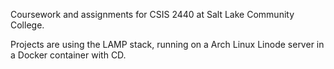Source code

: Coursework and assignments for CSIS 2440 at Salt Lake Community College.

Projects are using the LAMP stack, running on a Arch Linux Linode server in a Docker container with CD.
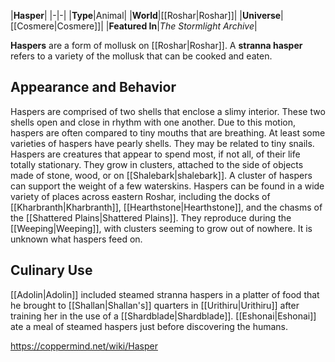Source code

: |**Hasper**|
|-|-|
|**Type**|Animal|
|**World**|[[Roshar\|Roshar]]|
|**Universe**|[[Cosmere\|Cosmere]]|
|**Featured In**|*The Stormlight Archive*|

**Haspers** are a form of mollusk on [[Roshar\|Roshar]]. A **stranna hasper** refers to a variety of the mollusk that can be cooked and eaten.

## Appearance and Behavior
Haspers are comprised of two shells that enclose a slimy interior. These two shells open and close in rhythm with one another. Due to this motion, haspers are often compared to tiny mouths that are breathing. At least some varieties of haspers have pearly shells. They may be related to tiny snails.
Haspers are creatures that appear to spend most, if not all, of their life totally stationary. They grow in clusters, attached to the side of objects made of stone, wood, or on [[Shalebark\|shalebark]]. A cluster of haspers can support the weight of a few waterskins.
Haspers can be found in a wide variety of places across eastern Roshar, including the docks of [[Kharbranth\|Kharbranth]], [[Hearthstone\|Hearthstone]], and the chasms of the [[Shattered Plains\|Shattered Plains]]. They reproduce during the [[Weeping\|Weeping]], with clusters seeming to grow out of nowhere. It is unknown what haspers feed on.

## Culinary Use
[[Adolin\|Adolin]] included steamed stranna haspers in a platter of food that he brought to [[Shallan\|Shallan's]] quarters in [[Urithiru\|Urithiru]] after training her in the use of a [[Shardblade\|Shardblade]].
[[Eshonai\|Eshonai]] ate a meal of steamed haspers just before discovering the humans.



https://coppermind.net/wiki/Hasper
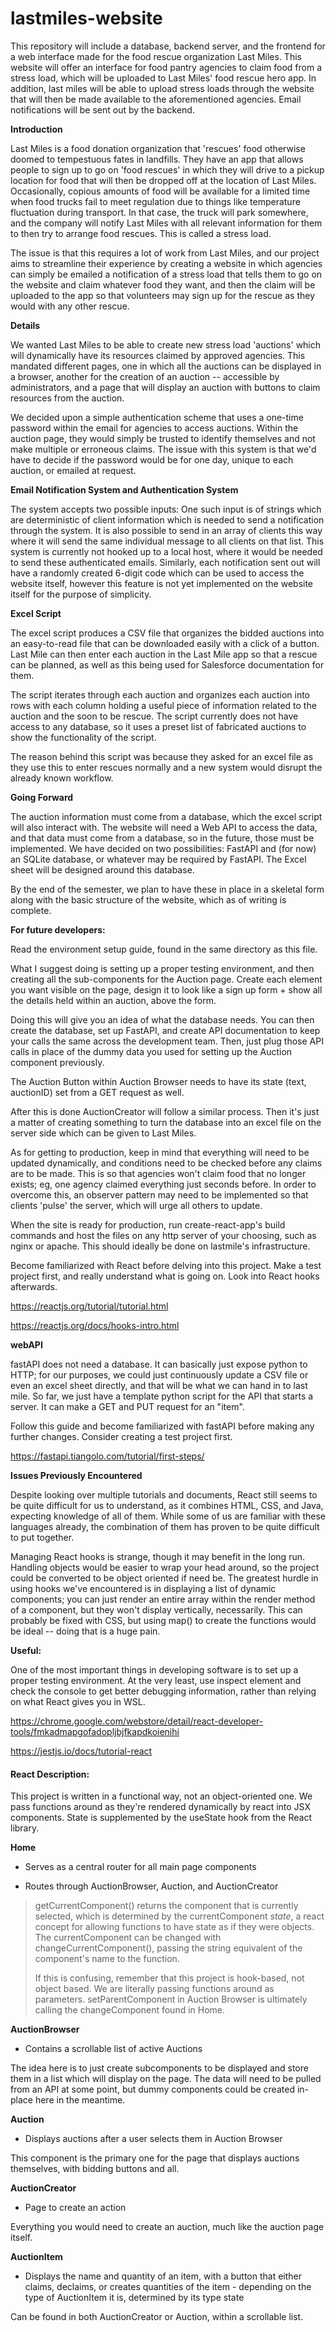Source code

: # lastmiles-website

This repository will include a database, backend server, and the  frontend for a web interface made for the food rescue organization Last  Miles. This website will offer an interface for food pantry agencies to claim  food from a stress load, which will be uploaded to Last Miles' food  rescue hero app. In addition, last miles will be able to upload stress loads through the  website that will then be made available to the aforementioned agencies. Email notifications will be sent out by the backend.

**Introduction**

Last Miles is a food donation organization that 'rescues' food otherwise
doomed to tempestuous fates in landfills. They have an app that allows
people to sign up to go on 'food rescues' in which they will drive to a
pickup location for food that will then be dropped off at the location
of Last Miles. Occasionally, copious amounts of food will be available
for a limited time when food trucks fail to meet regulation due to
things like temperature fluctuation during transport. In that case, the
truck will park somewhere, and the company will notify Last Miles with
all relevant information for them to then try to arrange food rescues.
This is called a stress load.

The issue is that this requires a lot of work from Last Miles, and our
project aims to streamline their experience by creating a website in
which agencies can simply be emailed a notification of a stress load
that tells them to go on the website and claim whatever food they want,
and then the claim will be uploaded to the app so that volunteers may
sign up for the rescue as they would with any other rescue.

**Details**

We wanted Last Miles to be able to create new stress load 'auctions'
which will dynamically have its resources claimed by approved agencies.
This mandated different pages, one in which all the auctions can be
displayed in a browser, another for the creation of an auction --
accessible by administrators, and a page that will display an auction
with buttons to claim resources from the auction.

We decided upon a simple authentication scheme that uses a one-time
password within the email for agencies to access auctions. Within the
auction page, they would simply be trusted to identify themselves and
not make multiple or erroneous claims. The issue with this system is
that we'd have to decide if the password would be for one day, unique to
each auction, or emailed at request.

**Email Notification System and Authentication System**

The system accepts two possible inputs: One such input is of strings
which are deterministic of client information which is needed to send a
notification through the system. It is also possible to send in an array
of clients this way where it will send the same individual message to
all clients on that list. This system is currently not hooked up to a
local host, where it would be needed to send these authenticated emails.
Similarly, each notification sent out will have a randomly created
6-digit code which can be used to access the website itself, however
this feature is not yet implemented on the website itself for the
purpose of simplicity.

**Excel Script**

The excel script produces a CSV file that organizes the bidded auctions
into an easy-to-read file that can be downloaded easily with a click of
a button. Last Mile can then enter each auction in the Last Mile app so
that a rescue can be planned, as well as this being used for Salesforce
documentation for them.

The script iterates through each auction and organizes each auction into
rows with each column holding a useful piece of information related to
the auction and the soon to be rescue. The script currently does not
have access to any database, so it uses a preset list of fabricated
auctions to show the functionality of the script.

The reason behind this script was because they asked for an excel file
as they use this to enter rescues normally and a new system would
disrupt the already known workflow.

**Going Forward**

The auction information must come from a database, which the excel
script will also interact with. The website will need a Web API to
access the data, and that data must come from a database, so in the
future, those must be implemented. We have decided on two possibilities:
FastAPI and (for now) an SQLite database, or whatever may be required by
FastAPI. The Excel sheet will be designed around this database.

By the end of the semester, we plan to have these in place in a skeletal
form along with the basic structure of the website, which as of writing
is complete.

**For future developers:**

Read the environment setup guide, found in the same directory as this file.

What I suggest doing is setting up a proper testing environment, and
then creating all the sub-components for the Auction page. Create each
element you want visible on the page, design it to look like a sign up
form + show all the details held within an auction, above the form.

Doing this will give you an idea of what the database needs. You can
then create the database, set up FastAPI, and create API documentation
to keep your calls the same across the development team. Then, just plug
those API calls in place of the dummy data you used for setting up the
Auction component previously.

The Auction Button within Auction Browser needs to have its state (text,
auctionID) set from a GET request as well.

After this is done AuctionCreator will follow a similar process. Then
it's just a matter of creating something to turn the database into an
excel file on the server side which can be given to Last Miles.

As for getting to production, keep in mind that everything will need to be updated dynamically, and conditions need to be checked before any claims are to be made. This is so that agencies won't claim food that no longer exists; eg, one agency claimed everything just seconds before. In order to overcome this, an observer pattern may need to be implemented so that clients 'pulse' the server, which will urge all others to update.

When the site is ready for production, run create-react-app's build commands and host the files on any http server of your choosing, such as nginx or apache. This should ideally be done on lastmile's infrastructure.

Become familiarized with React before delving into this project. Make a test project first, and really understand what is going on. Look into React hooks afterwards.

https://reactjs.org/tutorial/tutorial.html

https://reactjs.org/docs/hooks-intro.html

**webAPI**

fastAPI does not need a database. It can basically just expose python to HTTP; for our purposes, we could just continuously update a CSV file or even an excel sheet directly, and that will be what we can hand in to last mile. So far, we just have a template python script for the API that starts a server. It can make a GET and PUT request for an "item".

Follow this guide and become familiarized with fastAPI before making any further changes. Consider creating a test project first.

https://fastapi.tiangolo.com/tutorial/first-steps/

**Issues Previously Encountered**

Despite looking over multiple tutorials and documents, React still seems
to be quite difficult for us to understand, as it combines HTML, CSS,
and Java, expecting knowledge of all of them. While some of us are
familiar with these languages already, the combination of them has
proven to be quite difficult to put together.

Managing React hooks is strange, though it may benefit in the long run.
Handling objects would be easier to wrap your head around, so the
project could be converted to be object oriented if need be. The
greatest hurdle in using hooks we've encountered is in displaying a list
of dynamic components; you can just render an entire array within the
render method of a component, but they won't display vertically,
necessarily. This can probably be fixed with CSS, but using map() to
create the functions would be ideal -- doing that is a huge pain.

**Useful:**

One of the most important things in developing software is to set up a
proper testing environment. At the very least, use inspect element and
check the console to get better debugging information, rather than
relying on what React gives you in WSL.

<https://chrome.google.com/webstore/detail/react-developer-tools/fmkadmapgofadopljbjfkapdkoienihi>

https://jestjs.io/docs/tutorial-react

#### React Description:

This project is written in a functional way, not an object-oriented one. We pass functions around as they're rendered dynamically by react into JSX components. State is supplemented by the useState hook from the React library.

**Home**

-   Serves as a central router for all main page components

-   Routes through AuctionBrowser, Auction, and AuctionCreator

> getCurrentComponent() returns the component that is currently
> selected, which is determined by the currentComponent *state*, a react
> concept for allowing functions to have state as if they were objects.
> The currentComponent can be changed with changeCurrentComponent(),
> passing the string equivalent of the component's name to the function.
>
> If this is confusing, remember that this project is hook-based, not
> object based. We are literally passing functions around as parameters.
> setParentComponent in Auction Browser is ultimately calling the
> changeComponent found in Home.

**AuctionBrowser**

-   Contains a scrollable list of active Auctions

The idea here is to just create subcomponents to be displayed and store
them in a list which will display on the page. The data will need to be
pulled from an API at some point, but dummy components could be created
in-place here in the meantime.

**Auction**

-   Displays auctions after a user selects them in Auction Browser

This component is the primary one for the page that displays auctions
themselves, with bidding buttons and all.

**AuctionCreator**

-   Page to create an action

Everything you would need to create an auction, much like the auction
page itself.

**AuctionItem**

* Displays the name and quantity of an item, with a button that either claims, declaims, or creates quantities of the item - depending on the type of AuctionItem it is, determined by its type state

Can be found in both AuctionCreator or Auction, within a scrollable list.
------------------------
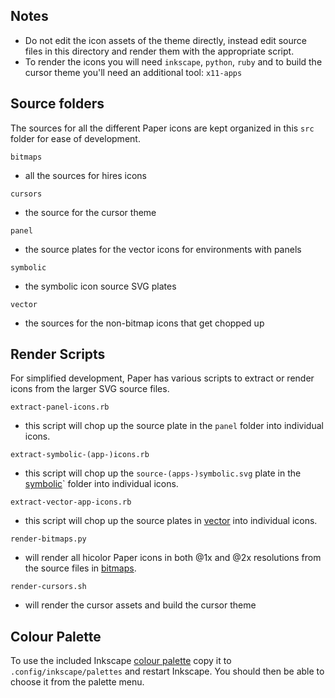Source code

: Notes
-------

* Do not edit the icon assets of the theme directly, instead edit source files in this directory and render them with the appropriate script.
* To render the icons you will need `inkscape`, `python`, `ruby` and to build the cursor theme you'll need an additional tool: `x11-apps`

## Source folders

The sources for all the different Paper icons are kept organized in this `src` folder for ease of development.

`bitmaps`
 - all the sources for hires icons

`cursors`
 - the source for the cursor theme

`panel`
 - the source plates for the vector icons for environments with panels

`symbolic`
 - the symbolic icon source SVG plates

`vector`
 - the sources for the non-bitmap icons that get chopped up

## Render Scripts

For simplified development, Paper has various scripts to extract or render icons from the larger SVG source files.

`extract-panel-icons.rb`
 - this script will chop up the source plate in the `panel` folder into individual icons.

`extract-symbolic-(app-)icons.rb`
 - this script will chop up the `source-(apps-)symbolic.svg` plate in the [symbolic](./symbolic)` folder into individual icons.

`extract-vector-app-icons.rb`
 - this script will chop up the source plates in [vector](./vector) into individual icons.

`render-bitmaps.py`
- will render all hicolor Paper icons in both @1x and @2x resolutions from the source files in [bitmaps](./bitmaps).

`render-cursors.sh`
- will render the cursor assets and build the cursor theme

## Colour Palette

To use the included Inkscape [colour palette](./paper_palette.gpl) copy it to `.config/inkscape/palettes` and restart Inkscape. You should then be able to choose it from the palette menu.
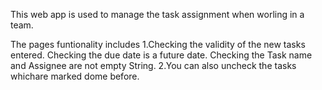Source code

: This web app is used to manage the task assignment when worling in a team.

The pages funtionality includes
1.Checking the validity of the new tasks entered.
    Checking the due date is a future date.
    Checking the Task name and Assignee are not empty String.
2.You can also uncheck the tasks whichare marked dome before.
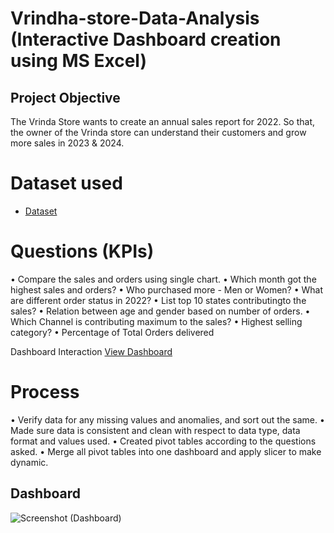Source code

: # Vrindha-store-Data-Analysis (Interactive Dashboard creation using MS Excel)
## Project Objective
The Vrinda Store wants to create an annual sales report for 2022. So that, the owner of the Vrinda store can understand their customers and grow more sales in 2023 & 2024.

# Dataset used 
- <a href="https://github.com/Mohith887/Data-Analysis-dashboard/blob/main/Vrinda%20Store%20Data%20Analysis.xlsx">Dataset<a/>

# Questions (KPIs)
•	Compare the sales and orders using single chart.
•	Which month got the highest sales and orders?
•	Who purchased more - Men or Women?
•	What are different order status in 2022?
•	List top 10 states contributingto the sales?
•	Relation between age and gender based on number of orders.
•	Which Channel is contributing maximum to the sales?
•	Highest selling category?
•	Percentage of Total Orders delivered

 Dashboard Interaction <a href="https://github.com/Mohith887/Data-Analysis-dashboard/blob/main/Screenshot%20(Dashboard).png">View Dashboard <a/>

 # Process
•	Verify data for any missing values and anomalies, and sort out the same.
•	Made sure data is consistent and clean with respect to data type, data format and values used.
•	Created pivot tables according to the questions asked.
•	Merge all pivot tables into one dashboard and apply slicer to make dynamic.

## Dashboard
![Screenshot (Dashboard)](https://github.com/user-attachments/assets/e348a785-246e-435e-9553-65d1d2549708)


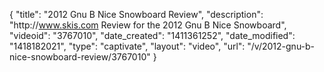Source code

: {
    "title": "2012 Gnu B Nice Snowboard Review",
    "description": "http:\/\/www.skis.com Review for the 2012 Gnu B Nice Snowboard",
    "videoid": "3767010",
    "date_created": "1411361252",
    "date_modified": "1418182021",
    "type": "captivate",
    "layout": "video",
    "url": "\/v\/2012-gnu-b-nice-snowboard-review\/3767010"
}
------------------------
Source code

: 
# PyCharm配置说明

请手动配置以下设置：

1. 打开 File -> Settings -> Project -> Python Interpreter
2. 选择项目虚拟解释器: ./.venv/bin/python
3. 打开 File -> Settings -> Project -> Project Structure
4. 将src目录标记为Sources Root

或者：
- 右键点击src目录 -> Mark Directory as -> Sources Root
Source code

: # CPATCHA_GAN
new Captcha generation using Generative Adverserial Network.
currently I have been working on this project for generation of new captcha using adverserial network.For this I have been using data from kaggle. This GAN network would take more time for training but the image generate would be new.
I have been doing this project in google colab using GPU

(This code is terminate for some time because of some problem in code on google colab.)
------------------------
- [Task details]
Wherever a line contains the string "sheet", copy that line from the data.

- [Worked solution]
FastAPI. The Excel sheet will be designed around this database.
fastAPI does not need a database. It can basically just expose python to HTTP; for our purposes, we could just continuously update a CSV file or even an excel sheet directly, and that will be what we can hand in to last mile. So far, we just have a template python script for the API that starts a server. It can make a GET and PUT request for an "item".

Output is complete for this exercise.